= Rito Selvaggi =

Italian composer

Rito Selvaggi

Rito Selvaggi (22 May 1898 – 19 May 1972) was an Italian composer, pianist, conductor, poet, and educator. He composed numerous works, including operas, oratorios and sacred music as well symphonic and chamber music. He also served as the director of the music conservatories in Palermo, Parma, and Pesaro.

==Biography==
Selvaggi was born in Noicàttaro in the Province of Bari, the third of six children. He showed an early talent for music, especially the piano, and in 1910, his family sent him to the Rossini Conservatory in Pesaro, where he studied under Amilcare Zanella. After graduating from the conservatory, he continued his piano studies with Ferruccio Busoni in Bologna and made his Paris debut in 1913. His career as a concert pianist was cut short by World War I, when he served as a lieutenant in the Italian Army from 1915 to 1918. After the war, he concentrated his musical activities primarily on conducting and composing. He was the co-director (with Tullio Serafin) of the Teatro Regio in Turin and the Théâtre des Champs-Élysées in Paris from 1918 to 1922 and toured internationally as a conductor from 1923 to 1927.

From 1929 to 1943 he was also the artistic director for symphonic music for Italian National Radio, where he championed the works of contemporary Italian composers, including Pizzetti, Malipiero, and Alfano. During the course of his career, he served as the director of the Palermo Conservatory (1938–1943), the Parma Conservatory (1956–1959), and the Rossini Conservatory in Pesaro (1959–1963).
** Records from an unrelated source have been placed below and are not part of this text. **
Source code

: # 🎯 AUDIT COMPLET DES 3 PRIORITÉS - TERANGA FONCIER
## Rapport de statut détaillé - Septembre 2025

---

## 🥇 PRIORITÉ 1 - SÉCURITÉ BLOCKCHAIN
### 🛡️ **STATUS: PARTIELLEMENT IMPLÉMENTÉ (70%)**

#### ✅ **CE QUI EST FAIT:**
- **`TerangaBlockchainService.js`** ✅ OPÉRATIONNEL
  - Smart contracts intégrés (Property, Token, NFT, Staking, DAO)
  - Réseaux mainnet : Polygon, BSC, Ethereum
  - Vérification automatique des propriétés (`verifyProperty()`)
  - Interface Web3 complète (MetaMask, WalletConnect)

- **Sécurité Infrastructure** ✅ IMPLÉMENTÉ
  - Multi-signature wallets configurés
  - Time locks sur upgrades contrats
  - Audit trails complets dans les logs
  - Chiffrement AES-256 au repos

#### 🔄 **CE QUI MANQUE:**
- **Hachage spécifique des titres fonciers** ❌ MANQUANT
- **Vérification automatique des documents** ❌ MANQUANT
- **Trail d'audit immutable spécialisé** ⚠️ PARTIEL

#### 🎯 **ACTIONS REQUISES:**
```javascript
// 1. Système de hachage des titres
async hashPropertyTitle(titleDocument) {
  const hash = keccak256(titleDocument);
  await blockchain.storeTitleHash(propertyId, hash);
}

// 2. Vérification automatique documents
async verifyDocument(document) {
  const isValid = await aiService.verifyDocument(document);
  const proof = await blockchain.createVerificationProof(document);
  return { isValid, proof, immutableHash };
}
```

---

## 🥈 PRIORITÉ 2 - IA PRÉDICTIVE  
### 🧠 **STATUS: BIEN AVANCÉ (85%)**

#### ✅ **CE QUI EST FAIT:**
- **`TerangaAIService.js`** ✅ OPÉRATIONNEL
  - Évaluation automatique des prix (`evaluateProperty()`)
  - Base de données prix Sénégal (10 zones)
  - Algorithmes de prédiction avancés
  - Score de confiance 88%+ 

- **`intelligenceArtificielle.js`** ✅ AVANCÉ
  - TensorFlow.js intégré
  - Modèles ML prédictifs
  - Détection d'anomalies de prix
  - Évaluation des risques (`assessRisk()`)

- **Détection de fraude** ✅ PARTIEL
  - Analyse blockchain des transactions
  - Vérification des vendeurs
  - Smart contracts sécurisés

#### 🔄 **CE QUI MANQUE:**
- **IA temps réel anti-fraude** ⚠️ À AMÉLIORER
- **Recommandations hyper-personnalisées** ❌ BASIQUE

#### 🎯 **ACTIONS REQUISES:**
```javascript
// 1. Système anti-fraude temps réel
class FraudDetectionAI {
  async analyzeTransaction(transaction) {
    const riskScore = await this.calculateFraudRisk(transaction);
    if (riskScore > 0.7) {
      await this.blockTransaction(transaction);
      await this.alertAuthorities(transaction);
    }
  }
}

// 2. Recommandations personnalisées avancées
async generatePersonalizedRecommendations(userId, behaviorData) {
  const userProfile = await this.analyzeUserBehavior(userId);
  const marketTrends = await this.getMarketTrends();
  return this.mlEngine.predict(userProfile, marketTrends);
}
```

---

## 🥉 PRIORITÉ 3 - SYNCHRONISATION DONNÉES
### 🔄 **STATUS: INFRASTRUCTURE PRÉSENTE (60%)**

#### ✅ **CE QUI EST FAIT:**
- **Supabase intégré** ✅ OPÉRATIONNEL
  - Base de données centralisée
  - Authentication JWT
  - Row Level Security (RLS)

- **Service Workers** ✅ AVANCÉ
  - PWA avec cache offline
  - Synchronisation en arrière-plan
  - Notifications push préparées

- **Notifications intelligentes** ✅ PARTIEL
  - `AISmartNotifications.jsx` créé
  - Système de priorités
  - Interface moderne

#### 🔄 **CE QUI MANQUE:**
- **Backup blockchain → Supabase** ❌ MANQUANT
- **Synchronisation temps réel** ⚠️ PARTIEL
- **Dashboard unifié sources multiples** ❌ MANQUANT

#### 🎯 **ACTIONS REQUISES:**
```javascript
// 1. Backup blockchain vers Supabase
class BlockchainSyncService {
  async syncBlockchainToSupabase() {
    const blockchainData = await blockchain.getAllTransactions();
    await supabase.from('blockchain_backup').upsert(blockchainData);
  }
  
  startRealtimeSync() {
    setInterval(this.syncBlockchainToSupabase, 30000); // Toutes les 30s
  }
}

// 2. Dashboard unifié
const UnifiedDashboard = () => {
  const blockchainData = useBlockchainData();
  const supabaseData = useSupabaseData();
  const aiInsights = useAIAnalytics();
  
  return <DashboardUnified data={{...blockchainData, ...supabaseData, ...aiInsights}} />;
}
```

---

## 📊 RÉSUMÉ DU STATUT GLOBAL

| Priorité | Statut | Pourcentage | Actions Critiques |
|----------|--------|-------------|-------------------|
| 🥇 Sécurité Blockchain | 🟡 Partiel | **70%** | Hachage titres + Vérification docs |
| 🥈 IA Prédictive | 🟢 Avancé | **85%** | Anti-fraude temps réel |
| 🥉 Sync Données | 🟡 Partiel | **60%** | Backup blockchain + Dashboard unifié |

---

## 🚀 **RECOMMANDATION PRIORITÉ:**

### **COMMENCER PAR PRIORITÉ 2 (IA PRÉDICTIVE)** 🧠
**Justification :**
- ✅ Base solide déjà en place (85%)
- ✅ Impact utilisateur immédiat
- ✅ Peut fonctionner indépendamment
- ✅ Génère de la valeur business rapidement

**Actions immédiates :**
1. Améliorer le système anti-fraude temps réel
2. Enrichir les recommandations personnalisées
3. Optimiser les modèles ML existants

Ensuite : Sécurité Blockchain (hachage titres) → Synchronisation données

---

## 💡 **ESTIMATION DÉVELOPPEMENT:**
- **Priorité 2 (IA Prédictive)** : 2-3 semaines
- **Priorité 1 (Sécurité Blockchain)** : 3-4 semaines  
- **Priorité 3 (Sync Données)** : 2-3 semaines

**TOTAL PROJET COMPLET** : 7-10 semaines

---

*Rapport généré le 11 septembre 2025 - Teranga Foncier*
Selvaggi spent the last years of his life in his villa at Zoagli in the Province of Genoa where he died in 1972 at the age of 74.

==Selected works==
- La maggiolata veneziana (The Venetian May Festival), opera in three acts to a libretto by the composer and Emanuele Cecconi, premiered Teatro San Carlo, Naples, 26 April 1929
- Estasi di San Francesco (The Ecstasy of Saint Francis), oratorio for soloists, chorus, orchestra and organ, premiered, Teatro Regio, Turin, 1930
- Stabat Mater, premiered Teatro Massimo, Palermo, 1942 (later broadcast on Radio Vaticana)
- Santa Caterina da Siena, la sposa di Fontebranda (Saint Catherine of Siena, the Bride of Frontebranda), oratorio in commemoration of the 600th anniversary of the birth of Catherine of Siena, broadcast on RAI, 1947

==Sources==

- Conservatorio Statale di Musica "Gioachino Rossini", I Direttori (in Italian). Accessed 23 October 2010.
- Sanvitale, Francesco, Tosti, EDT srl, 1991. ISBN 88-7063-094-3
- Selvaggi Jr., Rito, Rito Selvaggi: Biografia (in Italian). Accessed 23 October 2010.